Undoubtedly, the first step in developing parallel software is to first understand the problem that you wish to solve in parallel.

The first step should be to **start with a serial program** and **understand the serial execution**. Afterwards, you should be able to determine whether or not the problem is one that can actually be parallelized.

> $$Programs = algorithms + data + (hardware)$$

**NOTE**: Before spending time in an attempt to develop a parallel solution for a problem, you must understand the problem in order to determine if it can be parallelized or not.

#### Possible approaches

<br/>

- **Identify the program's hotspots**

    i.e. _Know where most of the real work is being done_. The majority of scientific and technical programs usually accomplish most of their work in a few places. **Profilers** and performance analysis tools can help here.
    
    > Focus on parallelizing the hotspots and ignore those sections of the program that account for little CPU usage.

- **Identify bottlenecks in the program**
    
    Are there areas that are disproportionately slow, or cause parallelizable work to halt (or be deferred?). For example, I/O is usually something that slows a program down.
    
    > May be possible to restructure the program or use a different algorithm to reduce or eliminate unnecessary slow areas

#### Possible approaches

<br/>

- **Identify inhibitors to parallelism**

    One common class of inhibitor is **data dependence**.

> **Data Dependencies?**
> - A **dependence** exists between program statements when the order of statement execution affects the results of the program.
> - A **data dependence** results from multiple use of the same location(s) in storage by different tasks.

Dependencies are important to parallel programming because they are one of the primary inhibitors to parallelism.

#### Possible approaches

<br/>

- **Investigate other algorithms if possible**

    > This may be the single most important consideration when designing a parallel application.

### Problem Decomposition <sup id="backref2"><a href="#ref2">2</a></sup>

As we have seen before, the first step in designing a parallel algorithm is to decompose the problem into smaller problems.

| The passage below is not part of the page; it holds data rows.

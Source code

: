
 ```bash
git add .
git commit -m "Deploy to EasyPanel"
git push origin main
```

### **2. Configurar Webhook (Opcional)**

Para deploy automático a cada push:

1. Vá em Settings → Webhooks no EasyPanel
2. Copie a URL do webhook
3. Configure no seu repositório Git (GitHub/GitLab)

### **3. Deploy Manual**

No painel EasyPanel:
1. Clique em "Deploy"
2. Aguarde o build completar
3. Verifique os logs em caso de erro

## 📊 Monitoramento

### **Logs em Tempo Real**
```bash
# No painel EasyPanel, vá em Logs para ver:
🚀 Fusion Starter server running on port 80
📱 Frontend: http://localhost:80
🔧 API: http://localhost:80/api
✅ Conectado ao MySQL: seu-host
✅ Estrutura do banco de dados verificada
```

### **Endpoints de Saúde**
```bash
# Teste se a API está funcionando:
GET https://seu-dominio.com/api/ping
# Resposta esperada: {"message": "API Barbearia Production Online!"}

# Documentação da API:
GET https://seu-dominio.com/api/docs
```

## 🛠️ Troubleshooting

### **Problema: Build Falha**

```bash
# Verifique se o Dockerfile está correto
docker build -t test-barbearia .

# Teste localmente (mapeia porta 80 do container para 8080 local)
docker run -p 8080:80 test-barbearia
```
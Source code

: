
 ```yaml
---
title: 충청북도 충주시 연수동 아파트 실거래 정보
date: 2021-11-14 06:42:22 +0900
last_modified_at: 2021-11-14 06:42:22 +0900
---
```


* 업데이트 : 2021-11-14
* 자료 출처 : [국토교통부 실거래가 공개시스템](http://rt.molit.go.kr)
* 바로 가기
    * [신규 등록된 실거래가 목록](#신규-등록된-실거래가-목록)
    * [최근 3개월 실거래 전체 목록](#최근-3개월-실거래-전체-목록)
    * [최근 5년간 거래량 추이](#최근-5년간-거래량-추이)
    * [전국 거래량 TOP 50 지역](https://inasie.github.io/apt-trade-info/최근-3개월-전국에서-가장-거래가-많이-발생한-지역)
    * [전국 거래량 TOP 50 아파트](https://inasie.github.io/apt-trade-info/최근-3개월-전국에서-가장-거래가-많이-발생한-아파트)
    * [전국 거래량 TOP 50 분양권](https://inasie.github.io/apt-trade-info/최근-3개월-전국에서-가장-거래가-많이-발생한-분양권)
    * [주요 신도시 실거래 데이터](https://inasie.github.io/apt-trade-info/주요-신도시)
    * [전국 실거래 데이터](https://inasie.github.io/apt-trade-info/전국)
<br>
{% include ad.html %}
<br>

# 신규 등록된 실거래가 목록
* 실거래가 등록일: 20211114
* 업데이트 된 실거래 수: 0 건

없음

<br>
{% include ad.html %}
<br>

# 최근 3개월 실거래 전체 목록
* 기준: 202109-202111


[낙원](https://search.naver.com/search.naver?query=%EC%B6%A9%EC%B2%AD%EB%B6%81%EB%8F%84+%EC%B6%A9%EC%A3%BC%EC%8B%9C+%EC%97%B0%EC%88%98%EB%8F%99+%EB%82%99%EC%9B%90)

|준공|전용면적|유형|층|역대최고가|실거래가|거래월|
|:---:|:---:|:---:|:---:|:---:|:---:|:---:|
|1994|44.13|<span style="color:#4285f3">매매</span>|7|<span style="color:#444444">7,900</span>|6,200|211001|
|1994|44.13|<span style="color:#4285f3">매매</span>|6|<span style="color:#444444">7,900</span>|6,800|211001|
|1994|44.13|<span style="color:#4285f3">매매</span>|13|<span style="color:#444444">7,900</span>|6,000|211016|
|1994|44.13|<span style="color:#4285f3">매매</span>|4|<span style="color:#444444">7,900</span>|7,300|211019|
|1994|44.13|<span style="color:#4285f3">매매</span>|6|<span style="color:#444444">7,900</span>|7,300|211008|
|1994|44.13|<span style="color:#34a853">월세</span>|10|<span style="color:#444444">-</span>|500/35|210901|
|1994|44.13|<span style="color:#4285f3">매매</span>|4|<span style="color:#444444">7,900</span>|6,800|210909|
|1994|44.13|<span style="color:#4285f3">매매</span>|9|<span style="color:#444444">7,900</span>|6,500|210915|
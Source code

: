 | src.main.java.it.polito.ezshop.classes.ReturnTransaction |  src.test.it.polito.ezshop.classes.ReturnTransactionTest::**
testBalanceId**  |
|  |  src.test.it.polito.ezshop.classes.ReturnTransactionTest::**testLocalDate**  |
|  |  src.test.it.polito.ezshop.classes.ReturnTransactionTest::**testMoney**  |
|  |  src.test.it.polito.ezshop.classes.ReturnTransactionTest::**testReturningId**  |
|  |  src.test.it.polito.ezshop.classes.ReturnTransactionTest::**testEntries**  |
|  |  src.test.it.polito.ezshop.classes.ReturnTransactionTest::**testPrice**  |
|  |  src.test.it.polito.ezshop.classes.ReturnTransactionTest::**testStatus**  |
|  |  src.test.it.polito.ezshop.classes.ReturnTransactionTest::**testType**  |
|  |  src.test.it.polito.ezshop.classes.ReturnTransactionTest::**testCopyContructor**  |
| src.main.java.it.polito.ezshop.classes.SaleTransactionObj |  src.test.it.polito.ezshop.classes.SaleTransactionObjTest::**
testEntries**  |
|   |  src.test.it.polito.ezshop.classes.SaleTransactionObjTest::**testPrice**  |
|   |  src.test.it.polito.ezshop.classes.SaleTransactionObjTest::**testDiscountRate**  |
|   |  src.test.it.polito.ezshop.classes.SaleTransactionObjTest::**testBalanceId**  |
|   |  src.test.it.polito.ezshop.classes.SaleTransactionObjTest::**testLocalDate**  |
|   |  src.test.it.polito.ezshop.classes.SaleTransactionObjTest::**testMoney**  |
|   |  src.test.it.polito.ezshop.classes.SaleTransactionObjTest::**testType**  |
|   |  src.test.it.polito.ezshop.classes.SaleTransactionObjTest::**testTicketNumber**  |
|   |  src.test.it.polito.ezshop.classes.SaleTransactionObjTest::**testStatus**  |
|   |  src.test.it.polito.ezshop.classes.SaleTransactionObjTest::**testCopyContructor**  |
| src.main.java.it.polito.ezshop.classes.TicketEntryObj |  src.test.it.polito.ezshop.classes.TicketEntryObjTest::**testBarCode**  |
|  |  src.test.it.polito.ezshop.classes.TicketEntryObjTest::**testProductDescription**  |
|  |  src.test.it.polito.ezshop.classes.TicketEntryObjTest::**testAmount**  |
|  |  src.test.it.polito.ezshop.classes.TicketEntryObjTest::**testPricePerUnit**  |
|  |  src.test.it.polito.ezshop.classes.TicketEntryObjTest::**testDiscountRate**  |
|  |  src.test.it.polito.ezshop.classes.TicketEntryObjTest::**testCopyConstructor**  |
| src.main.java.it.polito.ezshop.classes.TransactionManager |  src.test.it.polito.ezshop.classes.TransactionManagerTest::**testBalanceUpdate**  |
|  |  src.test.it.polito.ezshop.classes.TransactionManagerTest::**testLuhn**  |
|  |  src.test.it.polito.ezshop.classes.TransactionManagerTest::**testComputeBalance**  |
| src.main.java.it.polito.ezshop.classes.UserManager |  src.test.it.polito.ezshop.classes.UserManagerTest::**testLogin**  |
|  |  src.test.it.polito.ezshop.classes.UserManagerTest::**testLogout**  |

Then, the smaller problems are assigned to processors to work on simultaneously, i.e., distributed to multiple tasks. This decomposition of the problem is known as **problem decomposition** or **partitioning**.

Roughly speaking, there are two kinds of decompositions:

1. Domain decomposition
2. Functional decomposition

#### Domain Decomposition

It is also known as **data parallelism**. In this approach, the data is divided into pieces of approximately the same size and then mapped to different processors. Each processor then works only on the portion of the data that is assigned to it.

Of course, the processes may need to communicate periodically in order to exchange data.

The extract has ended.